** Source material follows **

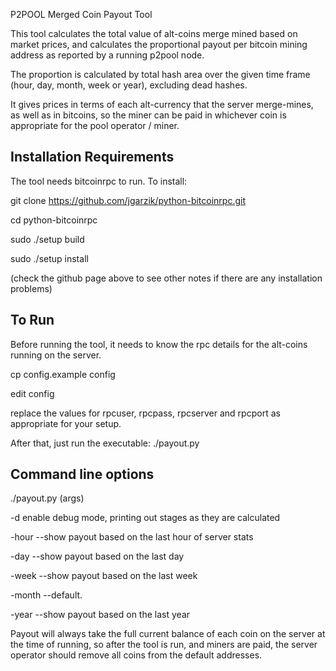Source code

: P2POOL Merged Coin Payout Tool

This tool calculates the total value of alt-coins merge mined based on market prices,
and calculates the proportional payout per bitcoin mining address as reported by 
a running p2pool node. 

The proportion is calculated by total hash area over the given time frame (hour, day, month, week or year), 
excluding dead hashes. 

It gives prices in terms of each alt-currency that the server merge-mines, as well as in bitcoins,
so the miner can be paid in whichever coin is appropriate for the pool operator / miner.

Installation Requirements
-------------------------
The tool needs bitcoinrpc to run. To install:

git clone https://github.com/jgarzik/python-bitcoinrpc.git

cd python-bitcoinrpc

sudo ./setup build

sudo ./setup install

(check the github page above to see other notes if there are any installation problems)

To Run
------

Before running the tool, it needs to know the rpc details for the alt-coins running on the server.

cp config.example config

edit config

replace the values for rpcuser, rpcpass, rpcserver and rpcport as appropriate for your setup.

After that, just run the executable: ./payout.py

Command line options
--------------------

./payout.py (args)

-d	enable debug mode, printing out stages as they are calculated

-hour   --show payout based on the last hour of server stats

-day    --show payout based on the last day

-week   --show payout based on the last week

-month 	--default.

-year   --show payout based on the last year


Payout will always take the full current balance of each coin on the server at the time of running,
so after the tool is run, and miners are paid, the server operator should remove all coins from the 
default addresses.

** End of Source material **

§ **What you will do**
Could you restate, word for word, every line from the one containing "cd python-bitcoinrpc" through the last line of the records above, and nothing more?

§ **Solution for this problem**
cd python-bitcoinrpc

sudo ./setup build

sudo ./setup install

(check the github page above to see other notes if there are any installation problems)

To Run
------

Before running the tool, it needs to know the rpc details for the alt-coins running on the server.

cp config.example config

edit config

replace the values for rpcuser, rpcpass, rpcserver and rpcport as appropriate for your setup.

After that, just run the executable: ./payout.py

Command line options
--------------------

./payout.py (args)

-d	enable debug mode, printing out stages as they are calculated

-hour   --show payout based on the last hour of server stats

-day    --show payout based on the last day

-week   --show payout based on the last week

-month 	--default.

-year   --show payout based on the last year


Payout will always take the full current balance of each coin on the server at the time of running,
so after the tool is run, and miners are paid, the server operator should remove all coins from the 
default addresses.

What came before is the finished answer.